== Records for processing ==
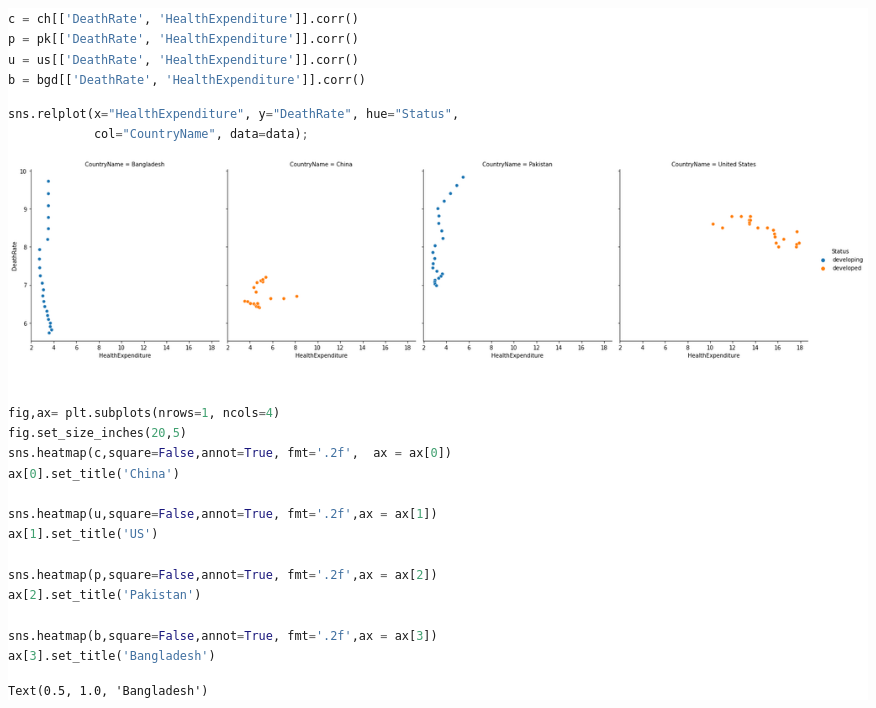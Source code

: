 


```python
c = ch[['DeathRate', 'HealthExpenditure']].corr()
p = pk[['DeathRate', 'HealthExpenditure']].corr()
u = us[['DeathRate', 'HealthExpenditure']].corr()
b = bgd[['DeathRate', 'HealthExpenditure']].corr()


```


```python
sns.relplot(x="HealthExpenditure", y="DeathRate", hue="Status",
            col="CountryName", data=data);
```


    
![png](README_files/README_67_0.png)
    



```python

fig,ax= plt.subplots(nrows=1, ncols=4)
fig.set_size_inches(20,5)
sns.heatmap(c,square=False,annot=True, fmt='.2f',  ax = ax[0])
ax[0].set_title('China')

sns.heatmap(u,square=False,annot=True, fmt='.2f',ax = ax[1])
ax[1].set_title('US')

sns.heatmap(p,square=False,annot=True, fmt='.2f',ax = ax[2])
ax[2].set_title('Pakistan')

sns.heatmap(b,square=False,annot=True, fmt='.2f',ax = ax[3])
ax[3].set_title('Bangladesh')

```




    Text(0.5, 1.0, 'Bangladesh')

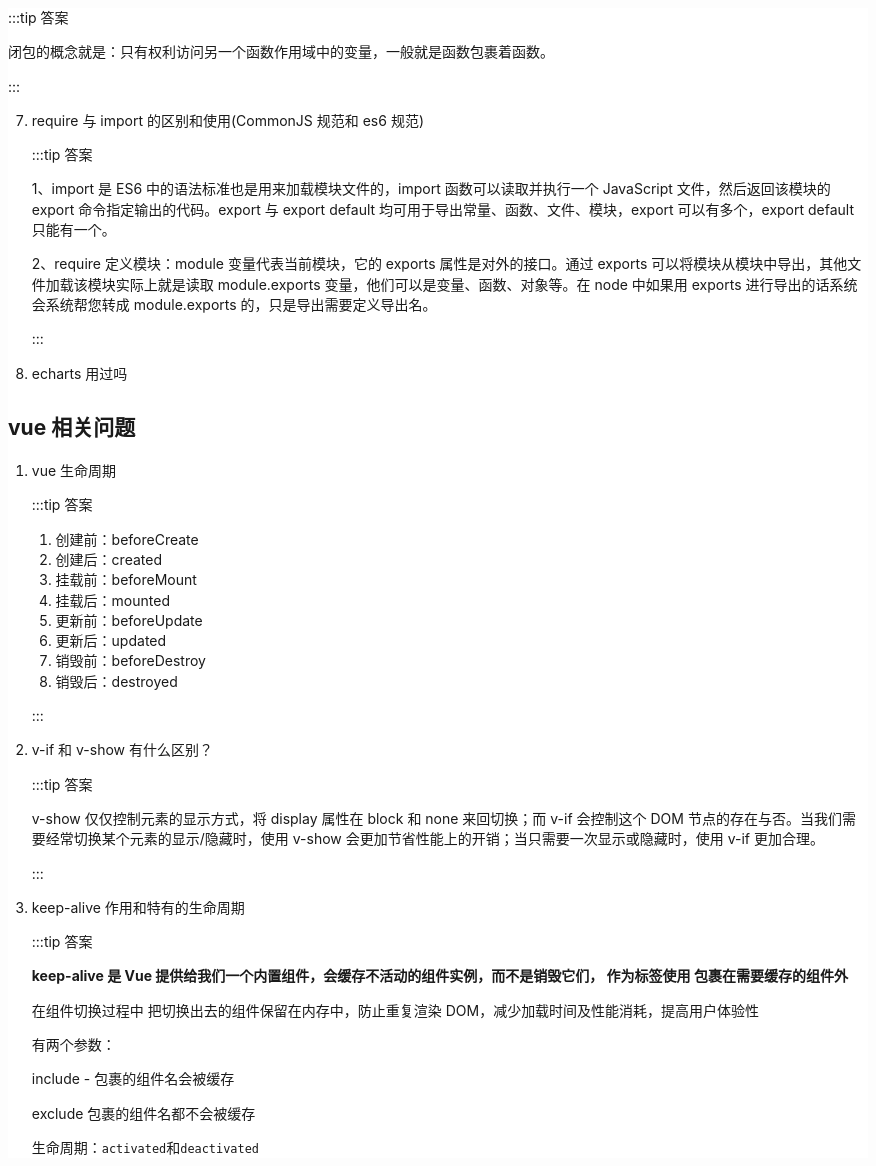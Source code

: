    :::tip 答案

   闭包的概念就是：只有权利访问另一个函数作用域中的变量，一般就是函数包裹着函数。

   :::

7. require 与 import 的区别和使用(CommonJS 规范和 es6 规范)

   :::tip 答案

   1、import 是 ES6 中的语法标准也是用来加载模块文件的，import 函数可以读取并执行一个 JavaScript 文件，然后返回该模块的 export 命令指定输出的代码。export 与 export default 均可用于导出常量、函数、文件、模块，export 可以有多个，export default 只能有一个。

   2、require 定义模块：module 变量代表当前模块，它的 exports 属性是对外的接口。通过 exports 可以将模块从模块中导出，其他文件加载该模块实际上就是读取 module.exports 变量，他们可以是变量、函数、对象等。在 node 中如果用 exports 进行导出的话系统会系统帮您转成 module.exports 的，只是导出需要定义导出名。

   :::

8. echarts 用过吗

## vue 相关问题

1. vue 生命周期

   :::tip 答案

   1. 创建前：beforeCreate
   2. 创建后：created
   3. 挂载前：beforeMount
   4. 挂载后：mounted
   5. 更新前：beforeUpdate
   6. 更新后：updated
   7. 销毁前：beforeDestroy
   8. 销毁后：destroyed

   :::

2. v-if 和 v-show 有什么区别？

   :::tip 答案

   v-show 仅仅控制元素的显示方式，将 display 属性在 block 和 none 来回切换；而 v-if 会控制这个 DOM 节点的存在与否。当我们需要经常切换某个元素的显示/隐藏时，使用 v-show 会更加节省性能上的开销；当只需要一次显示或隐藏时，使用 v-if 更加合理。

   :::

3. keep-alive 作用和特有的生命周期

   :::tip 答案

   **keep-alive 是 Vue 提供给我们一个内置组件，会缓存不活动的组件实例，而不是销毁它们， 作为标签使用 包裹在需要缓存的组件外**

   在组件切换过程中 把切换出去的组件保留在内存中，防止重复渲染 DOM，减少加载时间及性能消耗，提高用户体验性

   有两个参数：

   include - 包裹的组件名会被缓存

   exclude 包裹的组件名都不会被缓存

   生命周期：`activated`和`deactivated`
===
- _Try it_
Using the data above, report how many lines include the string "annot" and add nothing to the number.

- _Output of the task_
4